Tobacco Europe, a trade association representing firms including British American Tobacco Plc and Imperial Brands Plc, said it hadn’t been consulted while the European Commission was preparing the legislation.

The group “regrets the absence of opportunities beyond formal public consultation processes to bring its contribution transparently and constructively,” Nathalie Darge, its secretary general, wrote in an email.

The commission proposed the Tobacco Excise Directive in July, which would more than double minimum tax rates on cigarettes across the bloc and introduce new taxes on products like e-cigarettes and nicotine pouches.

Hoekstra said the tobacco industry had the opportunity to provide comments through a public consultation on the bill that was launched in September and closed Oct. 31.

But the industry says that isn’t sufficient, especially since it’s unclear whether the consultation would prompt the commission to change the legislation after it has already been published.

Hoekstra accused tobacco companies of helping governments “produce letters that are then being sent to the European Union full of bogus argumentation.”

Tobacco Europe said it works “in full compliance with all applicable rules, ensuring our interactions with EU institutions and stakeholders are transparent, properly disclosed, and responsibly undertaken.”

Representatives of the industry have met commission officials this year, including the financial services and environment commissioners, Maria Luis Albuquerque and Jessika Roswall. They haven’t met with Hoekstra, according to the EU’s Transparency Register.

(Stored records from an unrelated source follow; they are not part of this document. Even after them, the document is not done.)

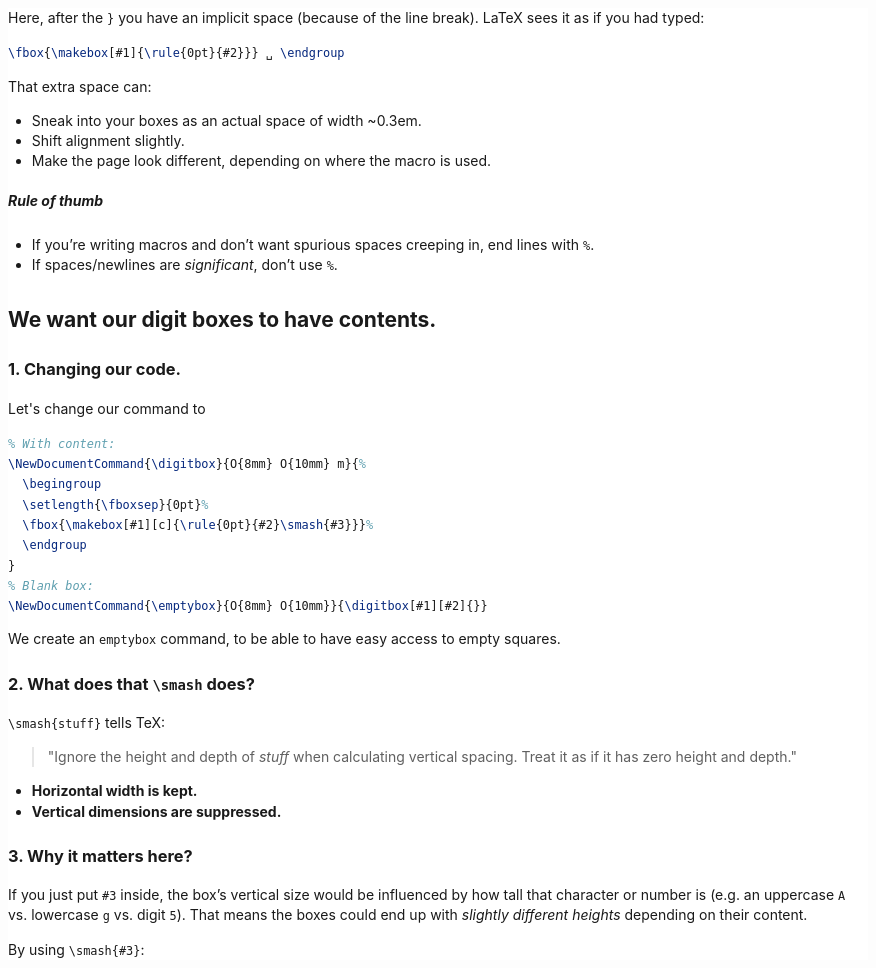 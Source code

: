 Here, after the `}` you have an implicit space (because of the line break). LaTeX sees it as if you had typed:

```latex
\fbox{\makebox[#1]{\rule{0pt}{#2}}} ␣ \endgroup
```

That extra space can:

- Sneak into your boxes as an actual space of width \~0.3em.
- Shift alignment slightly.
- Make the page look different, depending on where the macro is used.

##### **Rule of thumb**

- If you’re writing macros and don’t want spurious spaces creeping in, end lines with `%`.
- If spaces/newlines are _significant_, don’t use `%`.

## We want our digit boxes to have contents.

### 1. Changing our code.

Let's change our command to

```Latex
% With content:
\NewDocumentCommand{\digitbox}{O{8mm} O{10mm} m}{%
  \begingroup
  \setlength{\fboxsep}{0pt}%
  \fbox{\makebox[#1][c]{\rule{0pt}{#2}\smash{#3}}}%
  \endgroup
}
% Blank box:
\NewDocumentCommand{\emptybox}{O{8mm} O{10mm}}{\digitbox[#1][#2]{}}
```

We create an `emptybox` command, to be able to have easy access to empty squares.

### 2. What does that `\smash` does?

`\smash{stuff}` tells TeX:

> "Ignore the height and depth of _stuff_ when calculating vertical spacing. Treat it as if it has zero height and depth."

- **Horizontal width is kept.**
- **Vertical dimensions are suppressed.**

### 3. Why it matters here?

If you just put `#3` inside, the box’s vertical size would be influenced by how tall that character or number is (e.g. an uppercase `A` vs. lowercase `g` vs. digit `5`). That means the boxes could end up with _slightly different heights_ depending on their content.

By using `\smash{#3}`:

Hoekstra has played a central role in publishing the tobacco tax bill.

Countries Divided

Countries are divided on the proposal, with many voicing concern over high rates on new products, smuggling, and the length of the transition period between current rates and the proposed ones.

Tobacco companies argue that their expertise is necessary to ensure the law will be sound, but Hoekstra has called the industry “merchants of doubt.”

Darge said the claim was “a new attempt to avoid the substantive debate on the European Commission’s proposal, which should be the core of the discussion.”

Gijs Van Wijk, policy and communications officer for Smoke Free Partnership, a tobacco control nonprofit, argued against greater involvement from the industry.

“Allowing tobacco companies access to policymakers has historically led to interference that weakens, delays, or blocks life-saving measures such as higher tobacco taxes, advertising bans, and plain packaging,” he said in a statement.

Given that smoking kills 700,000 people in Europe every year, “giving this industry access to policymakers, even under the pretext of dialogue or ‘stakeholder consultation’, risks legitimising their influence and allowing them to shape policy environments to their commercial advantage,” he said.

Citing the UN framework rules, he said industry shouldn’t have access to policy makers “beyond what is absolutely required for regulatory compliance.”

Massimo Andolina, Philip Morris International Inc.'s president for the Europe region, said in an interview last month that the EU was applying “all possible ways to keep the industry away from the table.”

“I don’t think that speaks for the type of public-private collaboration that Mario Draghi is advocating,” he added, referring to the former Italian prime minister’s report on making Europe more competitive, which recommended increased public-private collaboration.

Darge said the lack of consultation has meant “several gaps” in the legislation, “including insufficient analysis of illicit trade, inaccurate data on price elasticity, and little consideration for parts of the supply chain.”